Y tocó dos o tres veces la bocina. Nadie se movió. Solo un guardia de la porra, encargado de la campaña del silencio, le miró con malas pulgas. Fédor Balanovitch, que no tenía el menor deseo de enredarse en un altercado verbal con semejante personaje, se apeó de la garita y fue hacia sus administrados, decidido a averiguar lo que los empujaba a la insubordinación.
—¡Pero si es Gabriela! —exclamó—. ¿Qué diablos haces por aquí?
—Chsss… —dijo Gabriel, mientras el círculo de sus admiradores se entusiasmaba ingenuamente ante el espectáculo del reencuentro.
—¿No irás a encasquetarles el número de la muerte del cisne en tutú?
—Chsss… —repitió Gabriel, que no andaba muy sobrado de elocuencia.
—¿Y quién es esta mocosa que llevas a cuestas? ¿Dónde la has mercado?
—Es mi sobrina. A ver si aprendes a respetar a los miembros de mi familia, aunque sean menores de edad.
—¿Y este tipo quién es? —preguntó Zazie.
—Un amiguete —dijo Gabriel—. Fédor Balanovitch.
—Como puedes ver —apuntó Fédor Balanovitch dirigiéndose a Gabriel— ya no me dedico al bainai. He ascendido en la escala social y ahora me llevo a esta pandilla de tarados a ver la Sainte-Chapelle.

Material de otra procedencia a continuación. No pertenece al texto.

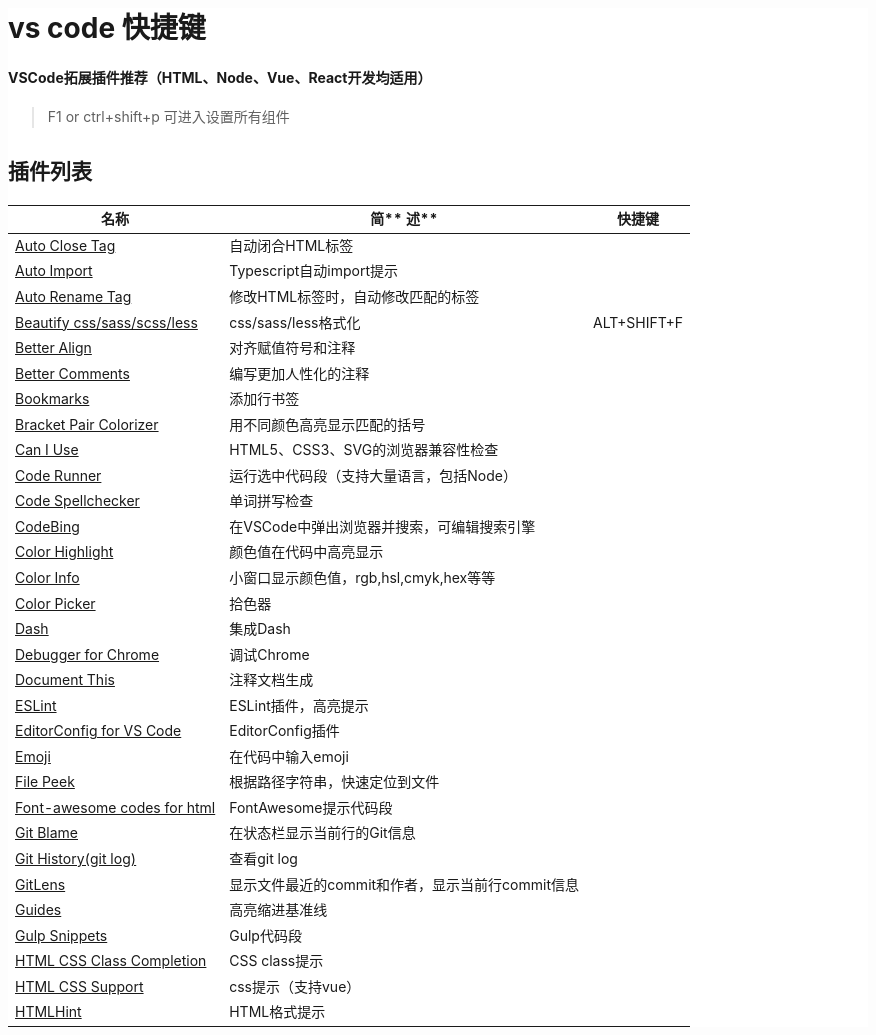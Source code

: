 # vs code 快捷键

#### VSCode拓展插件推荐（HTML、Node、Vue、React开发均适用）
   
> F1 or ctrl+shift+p 可进入设置所有组件

 ## **插件列表**

| **名称** | **简**** 述** | **快捷键** |
| --- | --- | --- |
| [Auto Close Tag](https://marketplace.visualstudio.com/items?itemName=formulahendry.auto-close-tag) | 自动闭合HTML标签 | 
| [Auto Import](https://marketplace.visualstudio.com/items?itemName=steoates.autoimport) | Typescript自动import提示 |
| [Auto Rename Tag](https://marketplace.visualstudio.com/items?itemName=formulahendry.auto-rename-tag) | 修改HTML标签时，自动修改匹配的标签 |
| [Beautify css/sass/scss/less](https://marketplace.visualstudio.com/items?itemName=michelemelluso.code-beautifier) | css/sass/less格式化 | ALT+SHIFT+F |
| [Better Align](https://marketplace.visualstudio.com/items?itemName=wwm.better-align) | 对齐赋值符号和注释 |
| [Better Comments](https://marketplace.visualstudio.com/items?itemName=aaron-bond.better-comments) | 编写更加人性化的注释 |
| [Bookmarks](https://marketplace.visualstudio.com/items?itemName=alefragnani.Bookmarks) | 添加行书签 |
| [Bracket Pair Colorizer](https://marketplace.visualstudio.com/items?itemName=CoenraadS.bracket-pair-colorizer) | 用不同颜色高亮显示匹配的括号 |
| [Can I Use](https://marketplace.visualstudio.com/items?itemName=akamud.vscode-caniuse) | HTML5、CSS3、SVG的浏览器兼容性检查 |
| [Code Runner](https://marketplace.visualstudio.com/items?itemName=formulahendry.code-runner) | 运行选中代码段（支持大量语言，包括Node） |
| [Code Spellchecker](https://marketplace.visualstudio.com/items?itemName=streetsidesoftware.code-spell-checker) | 单词拼写检查 |
| [CodeBing](https://marketplace.visualstudio.com/items?itemName=SirTobi.code-bing) | 在VSCode中弹出浏览器并搜索，可编辑搜索引擎 |
| [Color Highlight](https://marketplace.visualstudio.com/items?itemName=naumovs.color-highlight) | 颜色值在代码中高亮显示 |
| [Color Info](https://marketplace.visualstudio.com/items?itemName=bierner.color-info) | 小窗口显示颜色值，rgb,hsl,cmyk,hex等等 |
| [Color Picker](https://marketplace.visualstudio.com/items?itemName=anseki.vscode-color) | 拾色器 |
| [Dash](https://marketplace.visualstudio.com/items?itemName=deerawan.vscode-dash) | 集成Dash |
| [Debugger for Chrome](https://marketplace.visualstudio.com/items?itemName=msjsdiag.debugger-for-chrome) | 调试Chrome |
| [Document This](https://marketplace.visualstudio.com/items?itemName=joelday.docthis) | 注释文档生成 |
| [ESLint](https://marketplace.visualstudio.com/items?itemName=dbaeumer.vscode-eslint) | ESLint插件，高亮提示 |
| [EditorConfig for VS Code](https://marketplace.visualstudio.com/items?itemName=EditorConfig.EditorConfig) | EditorConfig插件 |
| [Emoji](https://marketplace.visualstudio.com/items?itemName=Perkovec.emoji) | 在代码中输入emoji |
| [File Peek](https://marketplace.visualstudio.com/items?itemName=abierbaum.vscode-file-peek) | 根据路径字符串，快速定位到文件 |
| [Font-awesome codes for html](https://marketplace.visualstudio.com/items?itemName=medzhidov.font-awesome-codes-html) | FontAwesome提示代码段 |
| [Git Blame](https://marketplace.visualstudio.com/items?itemName=waderyan.gitblame) | 在状态栏显示当前行的Git信息 |
| [Git History(git log)](https://marketplace.visualstudio.com/items?itemName=donjayamanne.githistory) | 查看git log |
| [GitLens](https://marketplace.visualstudio.com/items?itemName=eamodio.gitlens) | 显示文件最近的commit和作者，显示当前行commit信息 |
| [Guides](https://marketplace.visualstudio.com/items?itemName=spywhere.guides) | 高亮缩进基准线 |
| [Gulp Snippets](https://marketplace.visualstudio.com/items?itemName=tanato.vscode-gulp) | Gulp代码段 |
| [HTML CSS Class Completion](https://marketplace.visualstudio.com/items?itemName=Zignd.html-css-class-completion) | CSS class提示 |
| [HTML CSS Support](https://marketplace.visualstudio.com/items?itemName=ecmel.vscode-html-css) | css提示（支持vue） |
| [HTMLHint](https://marketplace.visualstudio.com/items?itemName=mkaufman.HTMLHint) | HTML格式提示 |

—¿No podrías llevarnos a casa? Con esta jodía huelga de los transportes públicos se van todos los planes al carajo. No se ve un puto taxi en el horizonte.
—¡Pero si aún no es hora de volver! —protestó Zazie.

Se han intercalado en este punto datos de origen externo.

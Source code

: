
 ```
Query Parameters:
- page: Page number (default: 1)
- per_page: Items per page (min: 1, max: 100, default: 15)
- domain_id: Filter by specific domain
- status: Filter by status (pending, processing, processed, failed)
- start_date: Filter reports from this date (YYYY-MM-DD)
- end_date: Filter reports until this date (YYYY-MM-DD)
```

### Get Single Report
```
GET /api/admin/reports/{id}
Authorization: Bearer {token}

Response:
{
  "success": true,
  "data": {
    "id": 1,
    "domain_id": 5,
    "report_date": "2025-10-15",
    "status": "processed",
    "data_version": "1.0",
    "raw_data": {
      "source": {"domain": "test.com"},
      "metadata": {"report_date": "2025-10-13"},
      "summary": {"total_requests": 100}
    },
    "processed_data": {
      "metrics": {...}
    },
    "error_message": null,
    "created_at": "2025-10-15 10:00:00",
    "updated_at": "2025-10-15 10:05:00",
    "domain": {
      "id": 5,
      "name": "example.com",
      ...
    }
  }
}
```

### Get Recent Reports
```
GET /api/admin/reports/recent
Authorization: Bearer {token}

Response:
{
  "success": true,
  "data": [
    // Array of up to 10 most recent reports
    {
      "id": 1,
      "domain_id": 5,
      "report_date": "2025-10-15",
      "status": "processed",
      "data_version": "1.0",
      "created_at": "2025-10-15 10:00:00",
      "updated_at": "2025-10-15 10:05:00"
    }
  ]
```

—De todas formas —dijo Fédor Balanovitch— tenemos que pasar por la Sainte-Chapelle antes de que la cierren. Luego —dirigiéndose a Gabriel— es posible que pueda llevarte a casa.
—¿Tan interesante es la Sainte-Chapelle? —preguntó Gabriel.
—¡La Sainte-Chapelle! ¡La Sainte-Chapelle! —fue el clamor que se alzó de la borregada turística. Y los responsables del mismo, presas de un impulso irresistible, arrastraron a Gabriel hasta el autobús.
—Los ha impresionado —dijo Fédor Balanovitch dirigiéndose a Zazie.
El guía y la niña se habían quedado atrás.
—Si cree —dijo Zazie— que voy a ir dando tumbos con esta pandilla de borregos, ya puede ir quitándoselo de la cabeza.
—¿Yo? —dijo Fédor Balanovitch—. Allá películas.
Se instaló ante el volante y el micro. Inmediatamente empezó a utilizar el segundo instrumento.
—¡Hale! ¡A moverse! ¡A moverse! —altavoceó jovialmente—. ¡Schnell! ¡Schnell!
Gabriel está ya confortablemente instalado gracias a la solicitud de sus admiradores, que esgrimen aparatos ad hoc para medir la intensidad de la luz con objeto de sacarle una foto aprovechando los efectos de contraluz. Aunque todas estas atenciones lo halagan, Gabriel se preocupa por el destino de su sobrina. Y al enterarse por boca de Fédor Balanovitch de que la susodicha se niega a secundar el movimiento, rompe el círculo encantado de los xenófonos, baja del autobús, se abalanza sobre Zazie, la coge por un brazo y la arrastra hasta el vehículo.
Las kodaks tabletean.
—Me haces daño —chilla Zazie, loca de rabia.
Pero también ella emprendió la ruta de la Sainte-Chapelle, transportada por el autocar de pesados neumáticos.